→ Assigned task: State the count of lines below featuring the word "MSMs", and write nothing further.
(Beginning of Listed records)
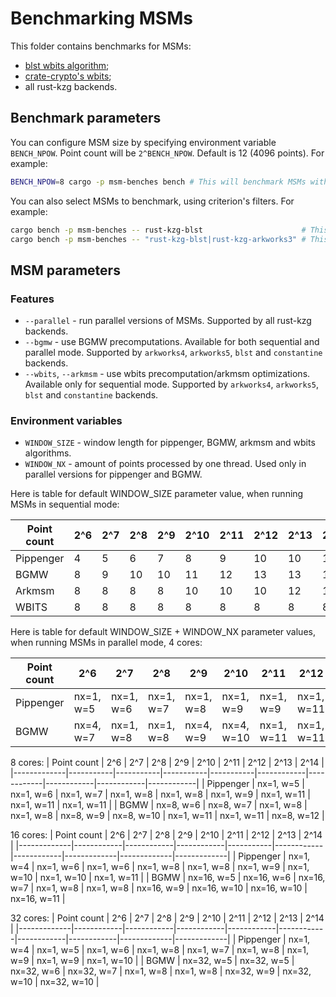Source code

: # Benchmarking MSMs

This folder contains benchmarks for MSMs:

* [blst wbits algorithm](https://github.com/supranational/blst);
* [crate-crypto's wbits](https://github.com/crate-crypto/rust-eth-kzg/blob/ca7a9e4002c1328abf80ba66838daefaa825dd89/cryptography/bls12_381/src/fixed_base_msm_window.rs#L50);
* all rust-kzg backends.

## Benchmark parameters

You can configure MSM size by specifying environment variable `BENCH_NPOW`. 
Point count will be `2^BENCH_NPOW`. Default is 12 (4096 points). For example:
```bash
BENCH_NPOW=8 cargo -p msm-benches bench # This will benchmark MSMs with 2^8=256 points.
```

You can also select MSMs to benchmark, using criterion's filters. For example:
```bash
cargo bench -p msm-benches -- rust-kzg-blst                      # This will run only rust-kzg-blst MSM
cargo bench -p msm-benches -- "rust-kzg-blst|rust-kzg-arkworks3" # This will run rust-kzg-blst & rust-kzg-arkworks3 MSMs
```

## MSM parameters

### Features

* `--parallel` - run parallel versions of MSMs. Supported by all rust-kzg backends.
* `--bgmw` - use BGMW precomputations. Available for both sequential and parallel mode. Supported by `arkworks4`, `arkworks5`, `blst` and `constantine` backends.
* `--wbits`, `--arkmsm` - use wbits precomputation/arkmsm optimizations. Available only for sequential mode. Supported by `arkworks4`, `arkworks5`, `blst` and `constantine` backends.

### Environment variables

* `WINDOW_SIZE` - window length for pippenger, BGMW, arkmsm and wbits algorithms.
* `WINDOW_NX` - amount of points processed by one thread. Used only in parallel versions for pippenger and BGMW.

Here is table for default WINDOW_SIZE parameter value, when running MSMs in sequential mode:

| Point count | 2^6 | 2^7 | 2^8 | 2^9 | 2^10 | 2^11 | 2^12 | 2^13 | 2^14 |
|-------------|-----|-----|-----|-----|------|------|------|------|------|
| Pippenger   | 4   | 5   | 6   | 7   | 8    | 9    | 10   | 10   | 11   |
| BGMW        | 8   | 9   | 10  | 10  | 11   | 12   | 13   | 13   | 15   |
| Arkmsm      | 8   | 8   | 8   | 8   | 10   | 10   | 10   | 12   | 12   |
| WBITS       | 8   | 8   | 8   | 8   | 8    | 8    | 8    | 8    | 8    |

Here is table for default WINDOW_SIZE + WINDOW_NX parameter values, when running MSMs in parallel mode, 4 cores:

| Point count | 2^6       | 2^7       | 2^8       | 2^9       | 2^10       | 2^11       | 2^12       | 2^13       | 2^14       |
|-------------|-----------|-----------|-----------|-----------|------------|------------|------------|------------|------------|
| Pippenger   | nx=1, w=5 | nx=1, w=6 | nx=1, w=7 | nx=1, w=8 | nx=1, w=9  | nx=1, w=9  | nx=1, w=11 | nx=1, w=11 | nx=1, w=11 |
| BGMW        | nx=4, w=7 | nx=1, w=8 | nx=1, w=8 | nx=4, w=9 | nx=4, w=10 | nx=1, w=11 | nx=1, w=11 | nx=1, w=13 | nx=1, w=13 |

8 cores:
| Point count | 2^6       | 2^7       | 2^8       | 2^9       | 2^10       | 2^11       | 2^12       | 2^13       | 2^14       |
|-------------|-----------|-----------|-----------|-----------|------------|------------|------------|------------|------------|
| Pippenger   | nx=1, w=5 | nx=1, w=6 | nx=1, w=7 | nx=1, w=8 | nx=1, w=8  | nx=1, w=9  | nx=1, w=11 | nx=1, w=11 | nx=1, w=11 |
| BGMW        | nx=8, w=6 | nx=8, w=7 | nx=1, w=8 | nx=1, w=8 | nx=8, w=9  | nx=8, w=10 | nx=1, w=11 | nx=1, w=11 | nx=8, w=12 |

16 cores:
| Point count | 2^6        | 2^7        | 2^8        | 2^9       | 2^10       | 2^11       | 2^12        | 2^13        | 2^14        |
|-------------|------------|------------|------------|-----------|------------|------------|-------------|-------------|-------------|
| Pippenger   | nx=1, w=4  | nx=1, w=6  | nx=1, w=6  | nx=1, w=8 | nx=1, w=8  | nx=1, w=9  | nx=1, w=10  | nx=1, w=10  | nx=1, w=11  |
| BGMW        | nx=16, w=5 | nx=16, w=6 | nx=16, w=7 | nx=1, w=8 | nx=1, w=8  | nx=16, w=9 | nx=16, w=10 | nx=16, w=10 | nx=16, w=11 | 

32 cores:
| Point count | 2^6        | 2^7        | 2^8        | 2^9        | 2^10       | 2^11       | 2^12       | 2^13        | 2^14        |
|-------------|------------|------------|------------|------------|------------|------------|------------|-------------|-------------|
| Pippenger   | nx=1, w=4  | nx=1, w=5  | nx=1, w=6  | nx=1, w=8  | nx=1, w=7  | nx=1, w=8  | nx=1, w=9  | nx=1, w=9   | nx=1, w=10  | 
| BGMW        | nx=32, w=5 | nx=32, w=5 | nx=32, w=6 | nx=32, w=7 | nx=1, w=8  | nx=1, w=8  | nx=32, w=9 | nx=32, w=10 | nx=32, w=10 |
(End of Listed records)
→ Answer to this exercise: 8